Un exode tibétain s'est produit entre 1959 et 1960 et environ 80 000 Tibétains ont traversé l'Himalaya pour rejoindre le dalai-lama exilé en Inde, [55] et fuir les violations des Droits de l'Homme liées à la politique chinoise au Tibet, [56],[57],[58],[59],[60].

Le 10e Panchen Lama a décrit dans sa Pétition en 70 000 caractères, adressée au gouvernement chinois en 1962, ce qu'il estime être la répression injuste que les autorités chinoises ont infligé aux Tibétains en réaction au Soulèvement de 1959 :

« Nous n'avons aucun moyen de savoir combien de personnes ont été arrêtées. Dans chaque région, il y a eu au moins 10 000 arrestations. Bons et méchants, innocents et coupables, tous ont été emprisonnés, en contradiction avec tout système légal au monde. Dans certaines régions, la plupart des hommes ont été emprisonnés, si bien qu'il ne reste que les femmes, les personnes âgées et les enfants pour travailler. »

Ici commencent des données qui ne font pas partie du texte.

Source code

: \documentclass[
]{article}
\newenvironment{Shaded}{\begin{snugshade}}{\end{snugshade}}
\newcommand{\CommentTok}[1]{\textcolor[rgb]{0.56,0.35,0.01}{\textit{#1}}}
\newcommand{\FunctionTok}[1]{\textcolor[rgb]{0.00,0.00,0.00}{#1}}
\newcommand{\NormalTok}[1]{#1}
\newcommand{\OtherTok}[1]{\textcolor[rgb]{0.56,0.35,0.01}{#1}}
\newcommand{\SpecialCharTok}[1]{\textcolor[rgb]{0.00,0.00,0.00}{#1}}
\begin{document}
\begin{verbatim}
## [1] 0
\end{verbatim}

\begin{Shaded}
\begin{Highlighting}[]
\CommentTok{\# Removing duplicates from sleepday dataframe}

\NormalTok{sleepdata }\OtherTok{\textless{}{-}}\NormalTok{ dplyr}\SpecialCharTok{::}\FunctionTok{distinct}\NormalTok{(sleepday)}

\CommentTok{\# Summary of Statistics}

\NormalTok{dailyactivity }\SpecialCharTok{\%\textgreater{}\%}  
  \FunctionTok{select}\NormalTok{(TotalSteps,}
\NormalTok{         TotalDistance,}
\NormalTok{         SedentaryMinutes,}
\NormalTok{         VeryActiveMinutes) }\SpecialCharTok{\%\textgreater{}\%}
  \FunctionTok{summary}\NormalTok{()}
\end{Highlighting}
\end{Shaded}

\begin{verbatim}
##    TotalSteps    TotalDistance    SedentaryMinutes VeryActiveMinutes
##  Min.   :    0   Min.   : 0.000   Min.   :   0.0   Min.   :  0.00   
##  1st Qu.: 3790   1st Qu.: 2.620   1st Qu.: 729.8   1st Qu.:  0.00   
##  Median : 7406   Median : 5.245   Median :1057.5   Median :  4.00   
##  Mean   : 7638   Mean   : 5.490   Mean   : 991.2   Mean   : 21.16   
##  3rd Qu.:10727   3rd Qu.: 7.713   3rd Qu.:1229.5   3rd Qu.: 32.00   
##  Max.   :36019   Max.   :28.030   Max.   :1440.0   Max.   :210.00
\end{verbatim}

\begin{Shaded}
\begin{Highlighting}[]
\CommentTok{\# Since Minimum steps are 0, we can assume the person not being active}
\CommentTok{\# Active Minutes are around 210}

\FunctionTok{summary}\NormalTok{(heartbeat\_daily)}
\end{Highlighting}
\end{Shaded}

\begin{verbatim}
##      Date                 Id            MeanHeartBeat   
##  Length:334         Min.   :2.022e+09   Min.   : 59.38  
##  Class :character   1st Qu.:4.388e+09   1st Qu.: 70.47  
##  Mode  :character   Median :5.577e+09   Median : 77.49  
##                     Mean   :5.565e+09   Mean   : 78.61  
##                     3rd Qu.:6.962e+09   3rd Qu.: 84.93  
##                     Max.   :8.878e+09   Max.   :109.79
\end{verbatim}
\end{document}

« On a même ordonné de tuer des membres des familles rebelles... Les fonctionnaires mirent délibérément les gens en prison dans des conditions draconiennes, si bien qu'il y eut un grand nombre de morts injustifiables... »

La République populaire de Chine met en avant le fait que l'action du gouvernement contre la rébellion de 1959 a « libéré pacifiquement » le peuple tibétain du servage féodal imposé par certains membres de l'équipe dirigeante de la couche supérieure du Tibet. Selon la version chinoise des faits, la réforme a permis également de supprimer la préemption des terres par une minorité, les châtiments barbares, le système théocratique et les privilèges féodaux réservés aux moines. Un million de serfs et d'esclaves ont ainsi été émancipés sur le plan politique, économique et spirituel. Les Tibétains ont également pu participer à des élections au suffrage universel en 1961[61],[62],[63].

L'exode d'un grand nombre de Tibétains en Inde a eu pour conséquence d'accroître les tensions entre la Chine et l'Inde, qui ont commencé à se manifester à l'automne 1959 par des accrochages entre les armées chinoise et indienne à la frontière[4].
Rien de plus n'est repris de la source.